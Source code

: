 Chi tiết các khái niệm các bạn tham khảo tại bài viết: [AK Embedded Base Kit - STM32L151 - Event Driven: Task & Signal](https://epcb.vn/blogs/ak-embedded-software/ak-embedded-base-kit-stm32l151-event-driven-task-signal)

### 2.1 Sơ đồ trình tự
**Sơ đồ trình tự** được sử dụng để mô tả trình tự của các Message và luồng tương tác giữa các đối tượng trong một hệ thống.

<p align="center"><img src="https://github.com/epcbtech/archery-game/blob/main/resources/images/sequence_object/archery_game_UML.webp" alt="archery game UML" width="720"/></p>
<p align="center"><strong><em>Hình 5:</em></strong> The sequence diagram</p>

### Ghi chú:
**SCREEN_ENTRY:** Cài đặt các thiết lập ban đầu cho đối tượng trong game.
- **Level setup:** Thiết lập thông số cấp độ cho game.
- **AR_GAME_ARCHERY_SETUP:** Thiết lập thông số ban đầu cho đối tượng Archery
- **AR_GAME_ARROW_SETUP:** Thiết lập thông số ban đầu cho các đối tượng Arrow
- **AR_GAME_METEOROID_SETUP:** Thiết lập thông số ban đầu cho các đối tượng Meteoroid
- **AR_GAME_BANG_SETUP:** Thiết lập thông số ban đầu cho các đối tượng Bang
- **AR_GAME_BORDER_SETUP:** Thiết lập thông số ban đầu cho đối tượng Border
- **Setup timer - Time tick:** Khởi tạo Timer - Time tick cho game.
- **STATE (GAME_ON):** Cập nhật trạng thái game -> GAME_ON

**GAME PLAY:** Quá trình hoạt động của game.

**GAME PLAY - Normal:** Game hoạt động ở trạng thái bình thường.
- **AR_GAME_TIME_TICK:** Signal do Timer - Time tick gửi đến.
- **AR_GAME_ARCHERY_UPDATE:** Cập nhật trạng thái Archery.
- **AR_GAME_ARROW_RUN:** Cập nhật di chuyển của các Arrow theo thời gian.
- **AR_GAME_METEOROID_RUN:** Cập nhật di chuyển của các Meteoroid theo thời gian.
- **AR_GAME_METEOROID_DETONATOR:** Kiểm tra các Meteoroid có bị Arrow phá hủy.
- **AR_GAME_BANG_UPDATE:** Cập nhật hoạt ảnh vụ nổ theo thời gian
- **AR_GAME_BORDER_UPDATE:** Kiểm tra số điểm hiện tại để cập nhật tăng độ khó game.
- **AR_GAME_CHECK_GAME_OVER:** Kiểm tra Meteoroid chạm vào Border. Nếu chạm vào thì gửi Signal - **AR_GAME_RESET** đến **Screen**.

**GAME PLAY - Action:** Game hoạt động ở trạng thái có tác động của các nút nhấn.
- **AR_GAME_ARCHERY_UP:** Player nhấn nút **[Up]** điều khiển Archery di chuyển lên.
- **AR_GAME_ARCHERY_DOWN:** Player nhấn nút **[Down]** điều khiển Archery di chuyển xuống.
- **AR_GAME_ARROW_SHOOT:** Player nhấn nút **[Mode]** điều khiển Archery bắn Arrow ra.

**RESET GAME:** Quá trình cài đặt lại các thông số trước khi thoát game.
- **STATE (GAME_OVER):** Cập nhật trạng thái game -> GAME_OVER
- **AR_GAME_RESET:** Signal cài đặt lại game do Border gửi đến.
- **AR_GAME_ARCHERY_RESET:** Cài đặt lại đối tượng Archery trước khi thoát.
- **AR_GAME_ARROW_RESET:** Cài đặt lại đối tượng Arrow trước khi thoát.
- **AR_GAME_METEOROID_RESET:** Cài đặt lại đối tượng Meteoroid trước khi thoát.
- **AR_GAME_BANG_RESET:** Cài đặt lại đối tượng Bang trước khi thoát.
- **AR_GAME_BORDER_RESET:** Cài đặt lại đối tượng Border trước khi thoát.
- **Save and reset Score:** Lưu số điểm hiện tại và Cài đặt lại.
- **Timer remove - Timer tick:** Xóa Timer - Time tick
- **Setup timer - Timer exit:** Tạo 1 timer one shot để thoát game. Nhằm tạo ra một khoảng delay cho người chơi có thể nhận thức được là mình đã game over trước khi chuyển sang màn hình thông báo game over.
*****
• **Work item**
Search the entries for the word "nhấn". Copy each line where it appears.

• **Result of the task**
**GAME PLAY - Action:** Game hoạt động ở trạng thái có tác động của các nút nhấn.
- **AR_GAME_ARCHERY_UP:** Player nhấn nút **[Up]** điều khiển Archery di chuyển lên.
- **AR_GAME_ARCHERY_DOWN:** Player nhấn nút **[Down]** điều khiển Archery di chuyển xuống.
- **AR_GAME_ARROW_SHOOT:** Player nhấn nút **[Mode]** điều khiển Archery bắn Arrow ra.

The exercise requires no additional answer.